WhatsApp is suing Israeli NSO Group for alleged spyware distribution
WhatsApp is suing the Israeli NSO Group for allegedly behind the malware that infects the phones of 1,400 WhatsApp users. This made it possible to spy on owners despite the chat app’s end-to-end encryption.
WhatsApp reports in a statement that it has started a case in a US court in which it targets the NSO Group and its parent company Q Cyber Technologies. WhatsApp describes NSO Group as a spyware company and claims that both companies have violated the US federal Computer Fraud and Abuse Act and California laws, as well as the WhatsApp terms. The company behind the popular chat app wants to prevent NSO from using WhatsApp any longer.
According to WhatsApp, NSO had targeted its spyware at 1,400 of its users, including at least 100 journalists or human rights activists. The spyware was deployed in April and May. To avoid the technical limitations of the WhatsApp Signaling Servers, NSO distributed “call start messages” containing malicious code pretending to be legitimate conversations. In addition, the code was hidden in the conversation settings, WhatsApp says. This allowed the spyware to be brought to the device and appeared to come from the WhatsApp Signaling Servers. As soon as a WhatsApp call was established, the malware was injected into the device’s memory, even if the call was not answered, WhatsApp writes. The vulnerability that enabled this exploit was patched in mid-May. Back then, the NSO Group was already mentioned, but now the company is specifically and publicly mentioned, including in the indictment.
Incidentally, it remains to be seen whether the lawsuit will make any difference. Normally, a case about potentially violating rules from the Computer Fraud and Abuse Act involves hackers who have hacked into a company’s computers. In this case, it is a case against a company that has misused another company’s software to break into its users’ computers.

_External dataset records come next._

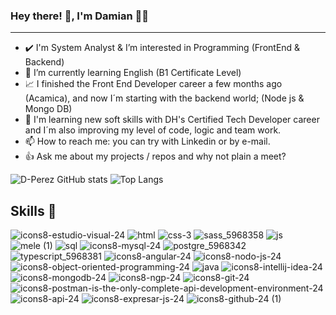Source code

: ### Hey there! 👋, I'm Damian :technologist:
--------------------- 
- :heavy_check_mark: I'm System Analyst & I’m interested in Programming (FrontEnd & Backend) 
- :pushpin: I’m currently learning English (B1 Certificate Level)
- :chart_with_upwards_trend: I finished the Front End Developer career a few months ago (Acamica), and now I´m starting with the backend world; (Node js & Mongo DB)
- :muscle: I'm learning new soft skills with DH's Certified Tech Developer career and I´m also improving my level of code, logic and team work.
- 📫 How to reach me: you can try with Linkedin or by e-mail. 
- :+1: Ask me about my projects / repos and why not plain a meet?



![D-Perez GitHub stats](https://github-readme-stats.vercel.app/api?username=D-Perez85&hide=stars&count_private=true&show_icons=true&theme=dark&border_radius=20px)
![Top Langs](https://github-readme-stats.vercel.app/api/top-langs/?username=D-Perez85&layout=compact&theme=dark&border_radius=20px)




Skills :briefcase:
--------------------- 

![icons8-estudio-visual-24](https://github.com/D-Perez85/D-Perez85/assets/77124855/820fa0e6-e76f-49cb-9588-6886db527dba)
![html](https://github.com/D-Perez85/D-Perez85/assets/77124855/32fe02b2-6096-429c-9eae-e4ec3ddd4ac6)
![css-3](https://github.com/D-Perez85/D-Perez85/assets/77124855/c4acb7af-4abf-49f4-a88a-827dab53f09f)
![sass_5968358](https://github.com/D-Perez85/D-Perez85/assets/77124855/6912bb06-a21a-47a7-b5a4-45d76117f083)
![js](https://github.com/D-Perez85/D-Perez85/assets/77124855/c80dd32a-b38e-4d35-b38c-e4ea7f1b8ecf)
![mele (1)](https://github.com/D-Perez85/D-Perez85/assets/77124855/bea8de1e-9287-452e-911e-97543c9c5810)
![sql](https://github.com/D-Perez85/D-Perez85/assets/77124855/c6a2f62f-150b-43ec-ac44-483db09558d4)
![icons8-mysql-24](https://github.com/D-Perez85/D-Perez85/assets/77124855/2636bf3f-c166-4473-972f-671c456524aa)
![postgre_5968342](https://github.com/D-Perez85/D-Perez85/assets/77124855/0b8dd3ab-8d12-4acf-b78a-05c3e6b04b6f)
![typescript_5968381](https://github.com/D-Perez85/D-Perez85/assets/77124855/3850c9b1-abe3-4257-bd6e-2a24829aea7f)
![icons8-angular-24](https://github.com/D-Perez85/D-Perez85/assets/77124855/6369998f-15ff-4c87-b547-c8df72ba6cf1)
![icons8-nodo-js-24](https://github.com/D-Perez85/D-Perez85/assets/77124855/bf1af813-4551-46f6-930a-f4aa4ec0674e)
![icons8-object-oriented-programming-24](https://github.com/D-Perez85/D-Perez85/assets/77124855/b8ba97ba-eae2-495b-a7dd-0e205fae2508)
![java](https://github.com/D-Perez85/D-Perez85/assets/77124855/7fc3b189-242d-4aa9-8608-bfb461ffbbe0)
![icons8-intellij-idea-24](https://github.com/D-Perez85/D-Perez85/assets/77124855/69aec5a3-3064-4bfb-a011-9dcfaffde2b2)
![icons8-mongodb-24](https://github.com/D-Perez85/D-Perez85/assets/77124855/9ad09d7f-d188-43c0-8958-9be000016499)
![icons8-ngp-24](https://github.com/D-Perez85/D-Perez85/assets/77124855/8a891019-2d06-4b8d-8b59-06abaec24310)
![icons8-git-24](https://github.com/D-Perez85/D-Perez85/assets/77124855/86b3abe7-f19e-4f0b-8d96-c8287a7a2a1a)
![icons8-postman-is-the-only-complete-api-development-environment-24](https://github.com/D-Perez85/D-Perez85/assets/77124855/3c804524-80b7-44de-9b8a-bc776e26f339)
![icons8-api-24](https://github.com/D-Perez85/D-Perez85/assets/77124855/f9c4469c-345e-4004-939d-93bfcc9b809c)
![icons8-expresar-js-24](https://github.com/D-Perez85/D-Perez85/assets/77124855/967b07c1-9bc8-411e-b155-f85bea70b7c5)
![icons8-github-24 (1)](https://github.com/D-Perez85/D-Perez85/assets/77124855/0e35335e-3243-47e9-914f-553b65406fdd)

The law revolves around unauthorized access and therefore hacking, so WhatsApp will have to prove that NSO got illegal access to its systems. Tor Ekeland, a lawyer who often assists hackers, tells Wired that WhatsApp may be able to demonstrate that NSO has hacked not only its users, but also its own servers, but according to him WhatsApp is not clear about this. Moreover, WhatsApp parent company Facebook has had similar cases in the past. The judge then ruled that the Computer Fraud and Abuse Act had only been violated because Facebook had warned an offending company to stop using Facebook. However, WhatsApp’s current indictment makes no mention of a previous WhatsApp call to NSO to stop using the services and stop hacking users.
In a statement to the BBC, among others, NSO says it will contest the allegations and disagree with WhatsApp’s reading. The company states its sole purpose is to provide technology to government agencies to help them fight terrorism and serious crime.